● **Try it**:
Omit the pictures. Transcribe exactly the lines below, from the one with "activa en el servidor." up to and including the last.

*** Opening Data to use ***

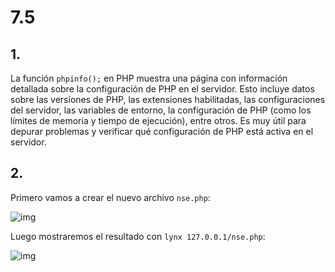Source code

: # 7.5
## 1.
La función ``phpinfo();`` en PHP muestra una página con información detallada sobre la configuración de PHP en el servidor. Esto incluye datos sobre las versiones de PHP, las extensiones habilitadas, las configuraciones del servidor, las variables de entorno, la configuración de PHP (como los límites de memoria y tiempo de ejecución), entre otros. Es muy útil para depurar problemas y verificar qué configuración de PHP está activa en el servidor.

## 2.
Primero vamos a crear el nuevo archivo ``nse.php``:

![img]()

Luego mostraremos el resultado con `lynx 127.0.0.1/nse.php`:

![img]()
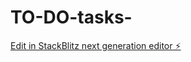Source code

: # TO-DO-tasks-

[Edit in StackBlitz next generation editor ⚡️](https://stackblitz.com/~/github.com/manisha02-kiddo/TO-DO-tasks-)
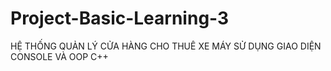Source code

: # Project-Basic-Learning-3
HỆ THỐNG QUẢN LÝ CỬA HÀNG CHO THUÊ XE MÁY
SỬ DỤNG GIAO DIỆN CONSOLE VÀ OOP C++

*** Closing Data to use ***

● **Written response**:
La función ``phpinfo();`` en PHP muestra una página con información detallada sobre la configuración de PHP en el servidor. Esto incluye datos sobre las versiones de PHP, las extensiones habilitadas, las configuraciones del servidor, las variables de entorno, la configuración de PHP (como los límites de memoria y tiempo de ejecución), entre otros. Es muy útil para depurar problemas y verificar qué configuración de PHP está activa en el servidor.

## 2.
Primero vamos a crear el nuevo archivo ``nse.php``:

![img]()

Luego mostraremos el resultado con `lynx 127.0.0.1/nse.php`:

![img]()
Source code

: # TO-DO-tasks-

[Edit in StackBlitz next generation editor ⚡️](https://stackblitz.com/~/github.com/manisha02-kiddo/TO-DO-tasks-)
Source code

: # Project-Basic-Learning-3
HỆ THỐNG QUẢN LÝ CỬA HÀNG CHO THUÊ XE MÁY
SỬ DỤNG GIAO DIỆN CONSOLE VÀ OOP C++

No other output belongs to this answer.